Gold Hill Township is one of ten townships in Gallatin County, Illinois, USA. As of the 2020 census, its population was 1,457 and it contained 738 housing units.

==Geography==
According to the 2021 census gazetteer files, Gold Hill Township has a total area of 35.33 sqmi, of which 34.99 sqmi (or 99.05%) is land and 0.33 sqmi (or 0.95%) is water.

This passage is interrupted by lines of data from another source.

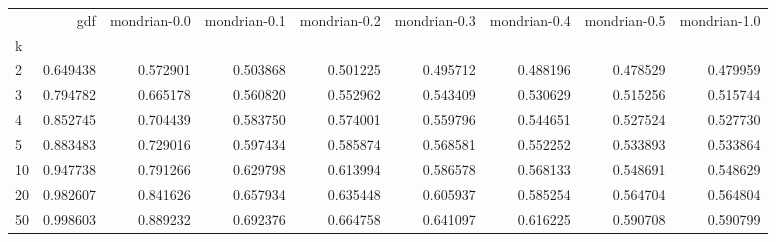 \begin{tabular}{lrrrrrrrr}
\toprule
{} &       gdf &  mondrian-0.0 &  mondrian-0.1 &  mondrian-0.2 &  mondrian-0.3 &  mondrian-0.4 &  mondrian-0.5 &  mondrian-1.0 \\
k  &           &               &               &               &               &               &               &               \\
\midrule
2  &  0.649438 &      0.572901 &      0.503868 &      0.501225 &      0.495712 &      0.488196 &      0.478529 &      0.479959 \\
3  &  0.794782 &      0.665178 &      0.560820 &      0.552962 &      0.543409 &      0.530629 &      0.515256 &      0.515744 \\
4  &  0.852745 &      0.704439 &      0.583750 &      0.574001 &      0.559796 &      0.544651 &      0.527524 &      0.527730 \\
5  &  0.883483 &      0.729016 &      0.597434 &      0.585874 &      0.568581 &      0.552252 &      0.533893 &      0.533864 \\
10 &  0.947738 &      0.791266 &      0.629798 &      0.613994 &      0.586578 &      0.568133 &      0.548691 &      0.548629 \\
20 &  0.982607 &      0.841626 &      0.657934 &      0.635448 &      0.605937 &      0.585254 &      0.564704 &      0.564804 \\
50 &  0.998603 &      0.889232 &      0.692376 &      0.664758 &      0.641097 &      0.616225 &      0.590708 &      0.590799 \\
\bottomrule
\end{tabular}
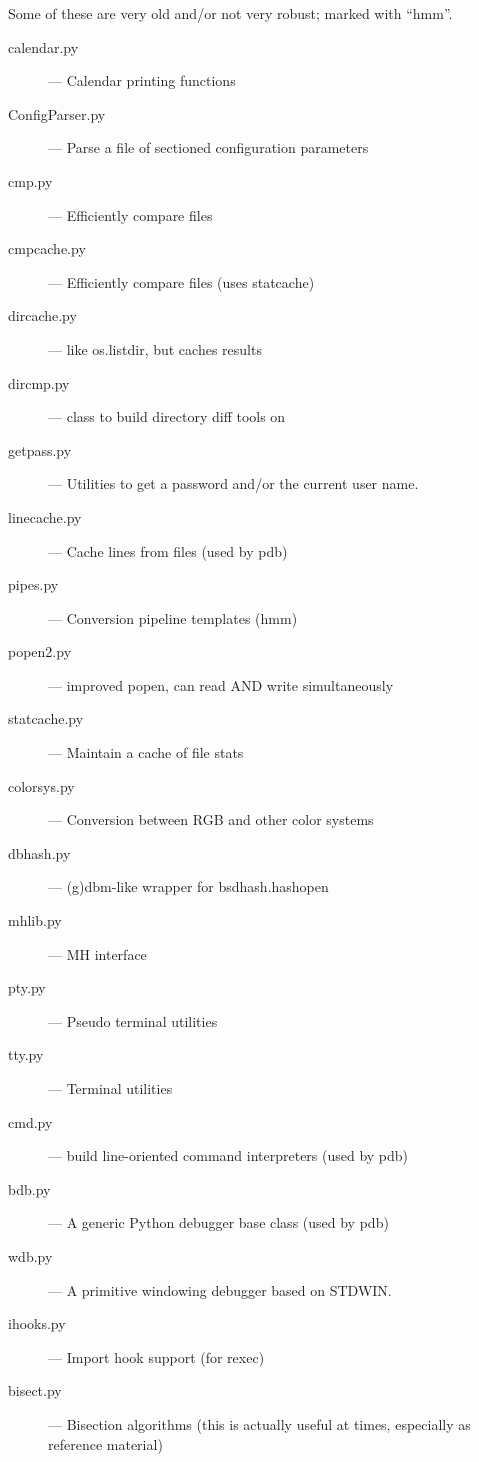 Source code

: Some of these are very old and/or not very robust; marked with ``hmm''.

\begin{description}
\item[calendar.py]
--- Calendar printing functions

\item[ConfigParser.py]
--- Parse a file of sectioned configuration parameters

\item[cmp.py]
--- Efficiently compare files

\item[cmpcache.py]
--- Efficiently compare files (uses statcache)

\item[dircache.py]
--- like os.listdir, but caches results

\item[dircmp.py]
--- class to build directory diff tools on

\item[getpass.py]
--- Utilities to get a password and/or the current user name.

\item[linecache.py]
--- Cache lines from files (used by pdb)

\item[pipes.py]
--- Conversion pipeline templates (hmm)

\item[popen2.py]
--- improved popen, can read AND write simultaneously

\item[statcache.py]
--- Maintain a cache of file stats

\item[colorsys.py]
--- Conversion between RGB and other color systems

\item[dbhash.py]
--- (g)dbm-like wrapper for bsdhash.hashopen

\item[mhlib.py]
--- MH interface

\item[pty.py]
--- Pseudo terminal utilities

\item[tty.py]
--- Terminal utilities

\item[cmd.py]
--- build line-oriented command interpreters (used by pdb)

\item[bdb.py]
--- A generic Python debugger base class (used by pdb)

\item[wdb.py]
--- A primitive windowing debugger based on STDWIN.

\item[ihooks.py]
--- Import hook support (for rexec)

\item[bisect.py]
--- Bisection algorithms (this is actually useful at times,
especially as reference material)
\end{description}


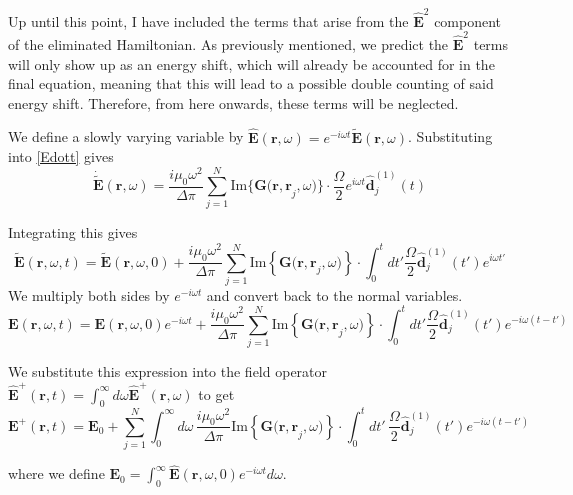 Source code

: \documentclass[a4paper, 11pt]{article}
\numberwithin{equation}{section}
\begin{document}
Up until this point, I have included the terms that arise from the
$\hat{\mathbf{E}}^2$ component of the eliminated Hamiltonian. As previously mentioned,
we predict the $\hat{\mathbf{E}}^2$ terms will only show up as an energy shift, which
will already be accounted for in the final equation, meaning that this will lead to a
possible double counting of said energy shift. Therefore, from here onwards, these
terms will be neglected.

\vspace{1em} We define a slowly varying variable by $\hat{\mathbf{E}}(\mathbf{r},
\omega) =
e^{-i\omega t}\tilde{\mathbf{E}}(\mathbf{r}, \omega)$. Substituting into
\ref{Edott} gives
\begin{equation}
  \dot{\tilde{\mathbf{E}}}(\mathbf{r}, \omega) =
  \frac{i\mu_0\omega^2}{\Delta\pi}\sum_{j=1}^N \text{Im}\{ \mathbf{G(r, r}_j,
    \omega) \} \cdot \frac{\Omega}{2}e^{i\omega t}\hat{\mathbf{d}}_j^{(1)}(t)
\end{equation}

Integrating this gives
\begin{equation}
  \tilde{\mathbf{E}}(\mathbf{r}, \omega, t) = \tilde{\mathbf{E}}(\mathbf{r}, \omega,
  0) + \frac{i\mu_0\omega^2}{\Delta\pi}\sum_{j=1}^N \text{Im}\left\{\mathbf{G(r, r}_j,
  \omega)\right\} \cdot \int_0^tdt'
  \frac{\Omega}{2}\hat{\mathbf{d}}_j^{(1)}(t')e^{i\omega t'}
\end{equation}
We multiply both sides by $e^{-i\omega t}$ and convert back to the normal
variables.
\begin{equation}
  \mathbf{E}(\mathbf{r}, \omega, t) = \mathbf{E}(\mathbf{r}, \omega,
  0)e^{-i\omega t} + \frac{i\mu_0\omega^2}{\Delta\pi}\sum_{j=1}^N \text{Im}\left\{\mathbf{G(r, r}_j,
  \omega)\right\} \cdot \int_0^tdt'
  \frac{\Omega}{2}\hat{\mathbf{d}}_j^{(1)}(t')e^{-i\omega (t-t')}
\end{equation}

We substitute this expression into the field operator $\hat{\mathbf{E}}^+(\mathbf{r},
t) = \int_0^\infty d\omega\hat{\mathbf{E}}^+(\mathbf{r}, \omega)$ to get
\begin{equation}
  \mathbf{E}^+(\mathbf{r}, t) = \mathbf{E}_0 +
  \sum_{j=1}^N \int_0^\infty d\omega\,\frac{i\mu_0\omega^2}{\Delta\pi}
  \text{Im}\left\{\mathbf{G(r, r}_j,
  \omega)\right\} \cdot \int_0^tdt'\,
  \frac{\Omega}{2}\hat{\mathbf{d}}_j^{(1)}(t')e^{-i\omega (t-t')}
\end{equation}

where we define $\mathbf{E}_0 = \int_0^\infty \hat{\mathbf{E}}(\mathbf{r}, \omega,
0)e^{-i\omega t}d\omega$.
\end{document}
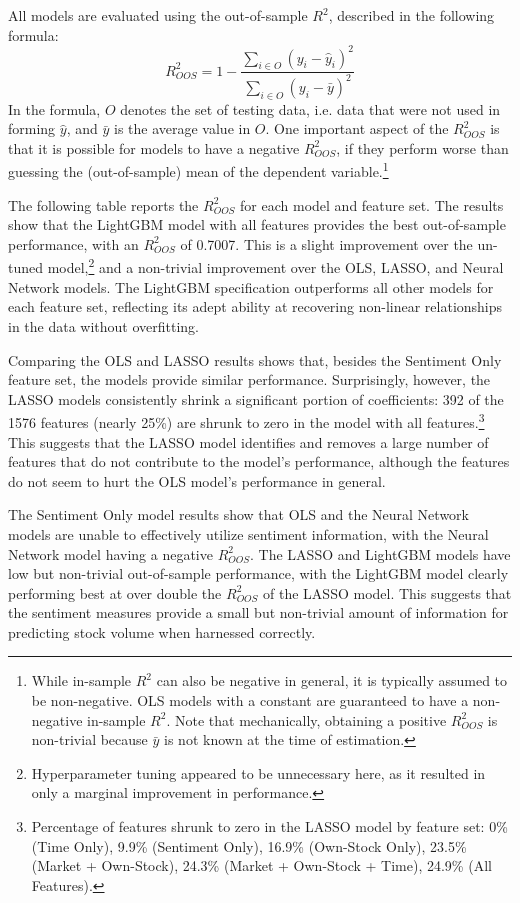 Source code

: \documentclass[12pt]{article}
\begin{document}
All models are evaluated using the out-of-sample $R^2$, described in the following formula:
\begin{equation}
    R^2_{OOS} = 1 - \frac{\sum_{i\in O} (y_i - \hat{y}_i)^2}{\sum_{i\in O} (y_i - \bar{y})^2}
\end{equation}
In the formula, $O$ denotes the set of testing data, i.e. data that were not used in forming $\hat{y}$, and $\bar{y}$ is the average value in $O$. One important aspect of the $R^2_{OOS}$ is that it is possible for models to have a negative $R^2_{OOS}$, if they perform worse than guessing the (out-of-sample) mean of the dependent variable.\footnote{While in-sample $R^2$ can also be negative in general, it is typically assumed to be non-negative. OLS models with a constant are guaranteed to have a non-negative in-sample $R^2$. Note that mechanically, obtaining a positive $R^2_{OOS}$ is non-trivial because $\bar{y}$ is not known at the time of estimation.}

The following table reports the $R^2_{OOS}$ for each model and feature set. The results show that the LightGBM model with all features provides the best out-of-sample performance, with an $R^2_{OOS}$ of 0.7007. This is a slight improvement over the un-tuned model,\footnote{Hyperparameter tuning appeared to be unnecessary here, as it resulted in only a marginal improvement in performance.} and a non-trivial improvement over the OLS, LASSO, and Neural Network models. The LightGBM specification outperforms all other models for each feature set, reflecting its adept ability at recovering non-linear relationships in the data without overfitting.



Comparing the OLS and LASSO results shows that, besides the Sentiment Only feature set, the models provide similar performance. Surprisingly, however, the LASSO models consistently shrink a significant portion of coefficients: 392 of the 1576 features (nearly 25\%) are shrunk to zero in the model with all features.\footnote{Percentage of features shrunk to zero in the LASSO model by feature set: 0\% (Time Only), 9.9\% (Sentiment Only), 16.9\% (Own-Stock Only), 23.5\% (Market + Own-Stock), 24.3\% (Market + Own-Stock + Time), 24.9\% (All Features).} This suggests that the LASSO model identifies and removes a large number of features that do not contribute to the model's performance, although the features do not seem to hurt the OLS model's performance in general.

The Sentiment Only model results show that OLS and the Neural Network models are unable to effectively utilize sentiment information, with the Neural Network model having a negative $R^2_{OOS}$. The LASSO and LightGBM models have low but non-trivial out-of-sample performance, with the LightGBM model clearly performing best at over double the $R^2_{OOS}$ of the LASSO model. This suggests that the sentiment measures provide a small but non-trivial amount of information for predicting stock volume when harnessed correctly.
\end{document}
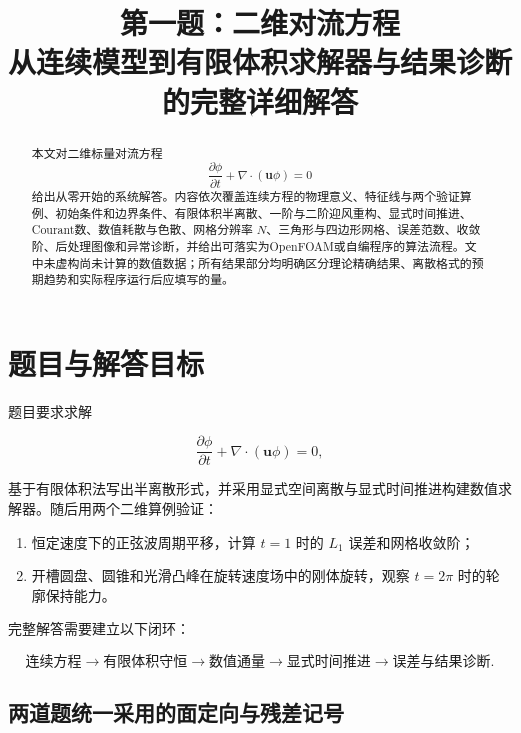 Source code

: \documentclass[UTF8,12pt,a4paper,fontset=fandol]{ctexart}
\title{\bfseries 第一题：二维对流方程\\从连续模型到有限体积求解器与结果诊断的完整详细解答}
\author{}
\date{}
\numberwithin{equation}{section}
\begin{document}
\maketitle
\vspace{-2.2em}

\begin{abstract}
本文对二维标量对流方程
\[
  \frac{\partial\phi}{\partial t}+\nabla\cdot(\bm u\phi)=0
\]
给出从零开始的系统解答。内容依次覆盖连续方程的物理意义、特征线与两个验证算例、初始条件和边界条件、有限体积半离散、一阶与二阶迎风重构、显式时间推进、Courant数、数值耗散与色散、网格分辨率 $N$、三角形与四边形网格、误差范数、收敛阶、后处理图像和异常诊断，并给出可落实为OpenFOAM或自编程序的算法流程。文中未虚构尚未计算的数值数据；所有结果部分均明确区分理论精确结果、离散格式的预期趋势和实际程序运行后应填写的量。
\end{abstract}

\tableofcontents
\newpage

\section{题目与解答目标}

题目要求求解

\begin{equation}
  \frac{\partial\phi}{\partial t}
  +\nabla\cdot(\bm u\phi)=0,
  \label{eq:governing}
\end{equation}

基于有限体积法写出半离散形式，并采用显式空间离散与显式时间推进构建数值求解器。随后用两个二维算例验证：

\begin{enumerate}
  \item 恒定速度下的正弦波周期平移，计算 $t=1$ 时的 $L_1$ 误差和网格收敛阶；
  \item 开槽圆盘、圆锥和光滑凸峰在旋转速度场中的刚体旋转，观察 $t=2\pi$ 时的轮廓保持能力。
\end{enumerate}

完整解答需要建立以下闭环：

\begin{equation}
\boxed{
\text{连续方程}
\rightarrow
\text{有限体积守恒}
\rightarrow
\text{数值通量}
\rightarrow
\text{显式时间推进}
\rightarrow
\text{误差与结果诊断}
}.
\end{equation}

\subsection{两道题统一采用的面定向与残差记号}
\end{document}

===Cities, towns, villages===
- Junction
- Shawneetown

===Cemeteries===
The township contains these seven cemeteries: Kanady, McGehee, New & Old Bradley Family, Fields, Byrd, and Westwood.

===Major highways===
- Illinois Route 13

==Demographics==
As of the 2020 census there were 1,457 people, 656 households, and 399 families residing in the township. The population density was 41.24 PD/sqmi. There were 738 housing units at an average density of 20.89 /sqmi. The racial makeup of the township was 93.48% White, 0.82% African American, 0.27% Native American, 0.55% Asian, 0.00% Pacific Islander, 0.89% from other races, and 3.98% from two or more races. Hispanic or Latino of any race were 1.72% of the population.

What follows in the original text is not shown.